For now, I'll define one top-level Ruby module named GenX and a
single class, Writer, that lives in it. That class is simply a
thin wrapper around the C-level genxWriter type. Here's the next
iteration of genx4r.c:
#include "ruby.h"
#include "genx.h"
static VALUE rb_mGenX;
static VALUE rb_cGenXWriter;
static void
writer_mark (genxWriter w)
{}
static void
writer_free (genxWriter w)
{
genxDispose (w);
}
static VALUE
writer_allocate (VALUE klass)
{
genxWriter writer = genxNew (NULL, NULL, NULL);
return Data_Wrap_Struct (klass, writer_mark, writer_free, writer);
}
void
Init_genx4r ()
{
rb_mGenX = rb_define_module ("GenX");
rb_cGenXWriter = rb_define_class_under (rb_mGenX, "Writer", rb_cObject);
/* NOTE: this only works in ruby 1.8.x. for ruby 1.6.x you instead define
* a 'new' method, which does much the same thing as this. */
rb_define_alloc_func (rb_cGenXWriter, writer_allocate);
}
That's a lot of new code. First comes the #include of
genx.h, because it needs to use functions defined by GenX. The two
VALUE variables represent the module and the class. Each object in
Ruby (and remember, everything in Ruby is an object) has a
VALUE; think of it as a reference to the object. The beginning of
Init_genx4r initializes these variables by calling
rb_define_module to create the GenX module and
rb_define_class_under to define the Writer class.

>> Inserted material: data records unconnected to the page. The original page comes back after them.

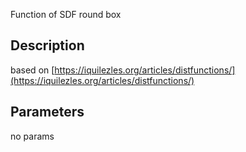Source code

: Function of SDF round box


## Description


based on [https://iquilezles.org/articles/distfunctions/](https://iquilezles.org/articles/distfunctions/)

## Parameters
no params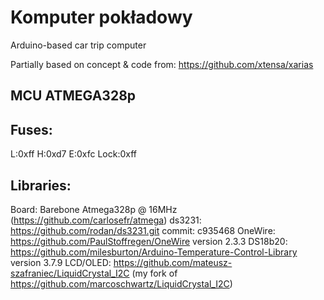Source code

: # Komputer pokładowy
Arduino-based car trip computer

Partially based on concept & code from: https://github.com/xtensa/xarias

##  MCU ATMEGA328p

## Fuses:
L:0xff H:0xd7 E:0xfc Lock:0xff

##  Libraries:
Board: Barebone Atmega328p @ 16MHz (https://github.com/carlosefr/atmega)
ds3231: https://github.com/rodan/ds3231.git commit: c935468
OneWire:  https://github.com/PaulStoffregen/OneWire version 2.3.3
DS18b20:  https://github.com/milesburton/Arduino-Temperature-Control-Library version 3.7.9
LCD/OLED: https://github.com/mateusz-szafraniec/LiquidCrystal_I2C (my fork of https://github.com/marcoschwartz/LiquidCrystal_I2C)
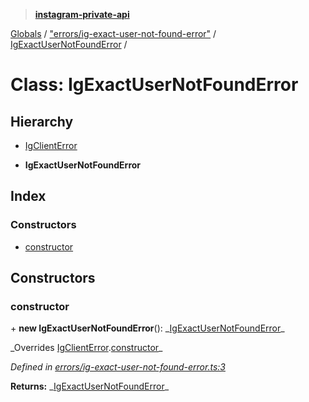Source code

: > **[instagram-private-api](../README.md)**

[Globals](../README.md) / ["errors/ig-exact-user-not-found-error"](../modules/_errors_ig_exact_user_not_found_error_.md) / [IgExactUserNotFoundError](_errors_ig_exact_user_not_found_error_.igexactusernotfounderror.md) /

# Class: IgExactUserNotFoundError

## Hierarchy

- [IgClientError](_errors_ig_client_error_.igclienterror.md)

- **IgExactUserNotFoundError**

## Index

### Constructors

- [constructor](_errors_ig_exact_user_not_found_error_.igexactusernotfounderror.md#constructor)

## Constructors

### constructor

\+ **new IgExactUserNotFoundError**(): _[IgExactUserNotFoundError](\_errors_ig_exact_user_not_found_error_.igexactusernotfounderror.md)\_

_Overrides [IgClientError](\_errors_ig_client_error_.igclienterror.md).[constructor](_errors_ig_client_error_.igclienterror.md#constructor)\_

_Defined in [errors/ig-exact-user-not-found-error.ts:3](https://github.com/realinstadude/instagram-private-api/blob/4ae8fec/src/errors/ig-exact-user-not-found-error.ts#L3)_

**Returns:** _[IgExactUserNotFoundError](\_errors_ig_exact_user_not_found_error_.igexactusernotfounderror.md)\_
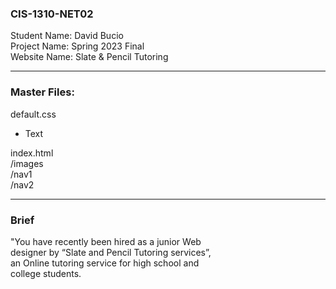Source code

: <h3> CIS-1310-NET02 </h3>
Student Name: David Bucio <br>
Project Name: Spring 2023 Final <br>
Website Name: Slate & Pencil Tutoring <br>
<hr>
<h3> Master Files: </h3>
default.css <br>
<ul><li>Text</li></ul>
index.html <br>
/images <br>
/nav1 <br>
/nav2 <br>
<hr>
<h3> Brief </h3>
"You have recently been hired as a junior Web <br>
designer by “Slate and Pencil Tutoring services”, <br>
an Online tutoring service for high school and <br>
college students.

Next, Ruby needs to know how to allocate the guts of the
GenX::Writer object. That's where allocate comes in,
using rb_define_alloc_func to associate the
writer_allocate function with the allocate method.

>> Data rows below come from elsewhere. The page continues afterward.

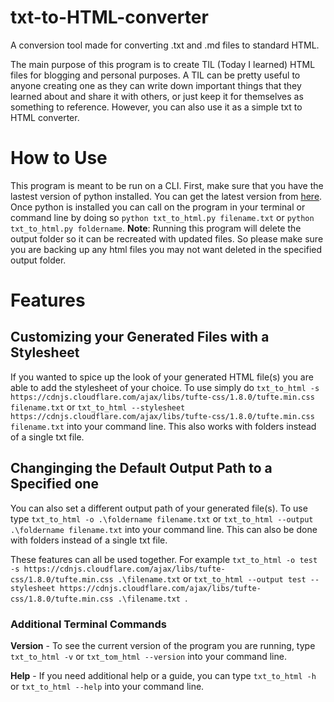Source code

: # txt-to-HTML-converter
A conversion tool made for converting .txt and .md files to standard HTML.

The main purpose of this program is to create TIL (Today I learned) HTML files for blogging and personal purposes. A TIL can be pretty useful to anyone creating one as they can write down important things that they learned about and share it with others, or just keep it for themselves as something to reference. However, you can also use it as a simple txt to HTML converter. 

# How to Use
This program is meant to be run on a CLI. First, make sure that you have the lastest version of python installed. You can get the latest version from [here](https://www.python.org/downloads/). Once python is installed you can call on the program in your terminal or command line by doing so `python txt_to_html.py filename.txt` or `python txt_to_html.py foldername`. **Note**: Running this program will delete the output folder so it can be recreated with updated files. So please make sure you are backing up any html files you may not want deleted in the specified output folder.

# Features

##  Customizing your Generated Files with a Stylesheet
If you wanted to spice up the look of your generated HTML file(s) you are able to add the stylesheet of your choice. To use simply do `txt_to_html -s  https://cdnjs.cloudflare.com/ajax/libs/tufte-css/1.8.0/tufte.min.css filename.txt` or `txt_to_html --stylesheet  https://cdnjs.cloudflare.com/ajax/libs/tufte-css/1.8.0/tufte.min.css filename.txt` into your command line. This also works with folders instead of a single txt file.

## Changinging the Default Output Path to a Specified one
You can also set a different output path of your generated file(s). To use type `txt_to_html -o .\foldername filename.txt` or `txt_to_html --output .\foldername filename.txt` into your command line. This can also be done with folders instead of a single txt file.

These features can all be used together. For example `txt_to_html -o test -s https://cdnjs.cloudflare.com/ajax/libs/tufte-css/1.8.0/tufte.min.css .\filename.txt` or `txt_to_html --output test --stylesheet https://cdnjs.cloudflare.com/ajax/libs/tufte-css/1.8.0/tufte.min.css .\filename.txt `.

### Additional Terminal Commands

**Version** - To see the current version of the program you are running, type `txt_to_html -v` or `txt_tom_html --version` into your command line.

**Help** - If you need additional help or a guide, you can type `txt_to_html -h` or `txt_to_html --help` into your command line.

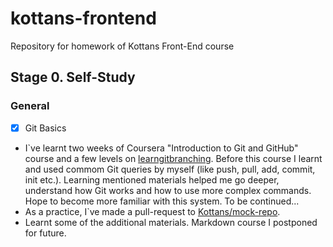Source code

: # kottans-frontend

Repository for homework of Kottans Front-End course

## Stage 0. Self-Study

### General

- [x] Git Basics

- I`ve learnt two weeks of Coursera "Introduction to Git and GitHub" course and a few levels on [learngitbranching](learngitbranching.js.org). Before this course I learnt and used commom Git queries by myself (like push, pull, add, commit, init etc.). Learning mentioned materials helped me go deeper, understand how Git works and how to use more complex commands. Hope to become more familiar with this system. To be continued...
- As a practice, I`ve made a pull-request to [Kottans/mock-repo](https://github.com/kottans/mock-repo.git).
- Learnt some of the additional materials. Markdown course I postponed for future.
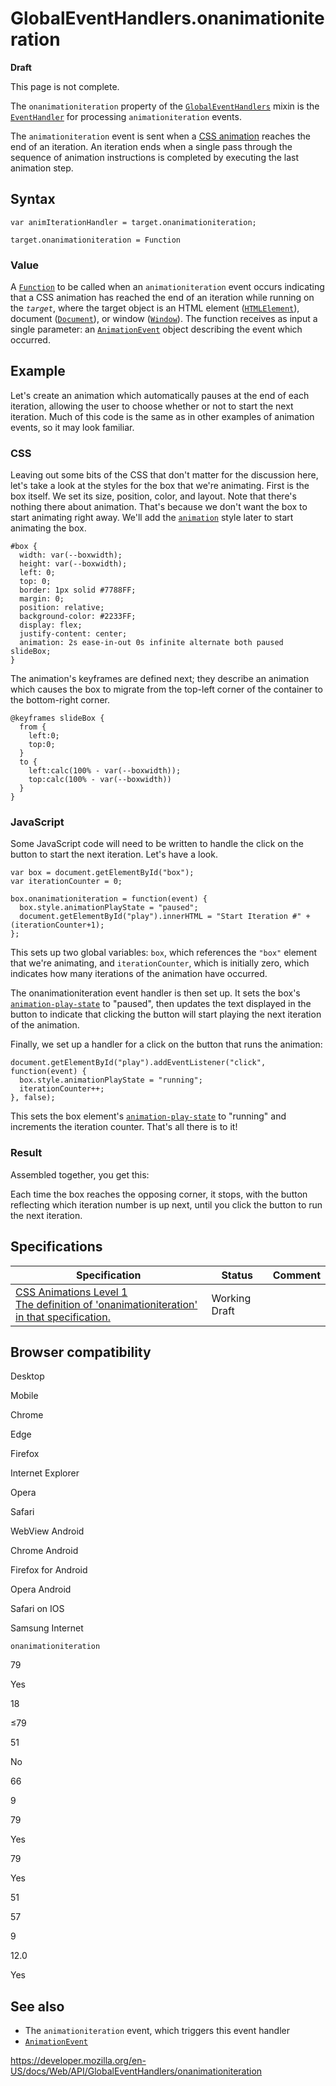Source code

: GlobalEventHandlers.onanimationiteration
========================================

**Draft**

This page is not complete.

The `onanimationiteration` property of the [`GlobalEventHandlers`](../globaleventhandlers) mixin is the [`EventHandler`](https://developer.mozilla.org/en-US/docs/Web/Events/Event_handlers) for processing `animationiteration` events.

The `animationiteration` event is sent when a [CSS animation](https://developer.mozilla.org/en-US/docs/Web/CSS/CSS_Animations) reaches the end of an iteration. An iteration ends when a single pass through the sequence of animation instructions is completed by executing the last animation step.

Syntax
------

    var animIterationHandler = target.onanimationiteration;

    target.onanimationiteration = Function

### Value

A [`Function`](https://developer.mozilla.org/en-US/docs/Web/JavaScript/Reference/Global_Objects/Function) to be called when an `animationiteration` event occurs indicating that a CSS animation has reached the end of an iteration while running on the *`target`*, where the target object is an HTML element ([`HTMLElement`](../htmlelement)), document ([`Document`](../document)), or window ([`Window`](../window)). The function receives as input a single parameter: an [`AnimationEvent`](../animationevent) object describing the event which occurred.

Example
-------

Let's create an animation which automatically pauses at the end of each iteration, allowing the user to choose whether or not to start the next iteration. Much of this code is the same as in other examples of animation events, so it may look familiar.

### CSS

Leaving out some bits of the CSS that don't matter for the discussion here, let's take a look at the styles for the box that we're animating. First is the box itself. We set its size, position, color, and layout. Note that there's nothing there about animation. That's because we don't want the box to start animating right away. We'll add the [`animation`](https://developer.mozilla.org/en-US/docs/Web/CSS/animation) style later to start animating the box.

    #box {
      width: var(--boxwidth);
      height: var(--boxwidth);
      left: 0;
      top: 0;
      border: 1px solid #7788FF;
      margin: 0;
      position: relative;
      background-color: #2233FF;
      display: flex;
      justify-content: center;
      animation: 2s ease-in-out 0s infinite alternate both paused slideBox;
    }

The animation's keyframes are defined next; they describe an animation which causes the box to migrate from the top-left corner of the container to the bottom-right corner.

    @keyframes slideBox {
      from {
        left:0;
        top:0;
      }
      to {
        left:calc(100% - var(--boxwidth));
        top:calc(100% - var(--boxwidth))
      }
    }

### JavaScript

Some JavaScript code will need to be written to handle the click on the button to start the next iteration. Let's have a look.

    var box = document.getElementById("box");
    var iterationCounter = 0;

    box.onanimationiteration = function(event) {
      box.style.animationPlayState = "paused";
      document.getElementById("play").innerHTML = "Start Iteration #" + (iterationCounter+1);
    };

This sets up two global variables: `box`, which references the `"box"` element that we're animating, and `iterationCounter`, which is initially zero, which indicates how many iterations of the animation have occurred.

The onanimationiteration event handler is then set up. It sets the box's [`animation-play-state`](https://developer.mozilla.org/en-US/docs/Web/CSS/animation-play-state) to "paused", then updates the text displayed in the button to indicate that clicking the button will start playing the next iteration of the animation.

Finally, we set up a handler for a click on the button that runs the animation:

    document.getElementById("play").addEventListener("click", function(event) {
      box.style.animationPlayState = "running";
      iterationCounter++;
    }, false);

This sets the box element's [`animation-play-state`](https://developer.mozilla.org/en-US/docs/Web/CSS/animation-play-state) to "running" and increments the iteration counter. That's all there is to it!

### Result

Assembled together, you get this:

Each time the box reaches the opposing corner, it stops, with the button reflecting which iteration number is up next, until you click the button to run the next iteration.

Specifications
--------------

<table><thead><tr class="header"><th>Specification</th><th>Status</th><th>Comment</th></tr></thead><tbody><tr class="odd"><td><a href="https://drafts.csswg.org/css-animations-1/#eventdef-animationevent-animationiteration">CSS Animations Level 1<br />
<span class="small">The definition of 'onanimationiteration' in that specification.</span></a></td><td><span class="spec-wd">Working Draft</span></td><td></td></tr></tbody></table>

Browser compatibility
---------------------

Desktop

Mobile

Chrome

Edge

Firefox

Internet Explorer

Opera

Safari

WebView Android

Chrome Android

Firefox for Android

Opera Android

Safari on IOS

Samsung Internet

`onanimationiteration`

79

Yes

18

≤79

51

No

66

9

79

Yes

79

Yes

51

57

9

12.0

Yes

See also
--------

-   The `animationiteration` event, which triggers this event handler
-   [`AnimationEvent`](../animationevent)

<a href="https://developer.mozilla.org/en-US/docs/Web/API/GlobalEventHandlers/onanimationiteration" class="_attribution-link">https://developer.mozilla.org/en-US/docs/Web/API/GlobalEventHandlers/onanimationiteration</a>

writer_allocate creates a genxWriter object with
genxNew and turns it into a Ruby object via the
Data_Wrap_Struct macro. Data_Wrap_Struct simply
takes a VALUE representing the class of the new object (passed as
an argument to writer_allocate), two function pointers used for
Ruby's mark-and-sweep garbage collection, and a pointer to the underlying C-level data structure--in this case the genxWriter itself--and
returns a new VALUE that refers to the object, which is simply a
thin wrapper around the C-level pointer. Finally, the code has the mark
function for the object, writer_mark, which actually does nothing,
and the destructor, writer_free, which calls
genxDispose to clean up the genxWriter allocated in
writer_allocate. When wrapping a more complicated structure that
includes references to other Ruby-level objects, the mark function must call
rb_gc_mark on each of them to tell Ruby when nothing references them any longer and they are ready for garbage collection.
One thing to note about genx4r.c is that the only function
accessible outside that file is Init_genx4r. Everything else is
static, which means that it won't leak out into the global
namespace and cause linkage errors if some other part of the program happens to
use the same function or variable name.
It's time to take a quick jaunt through irb to confirm that
it's possible to create an instance of the new class:
$ irb
irb(main):001:0> require 'genx4r'
=> true
irb(main):002:0> w = GenX::Writer.new
=> #<GenX::Writer:0x321f84>
irb(main):003:0>
Sure enough, it's an instance of our new GenX::Writer class.
Adding a few methods will make it actually useful!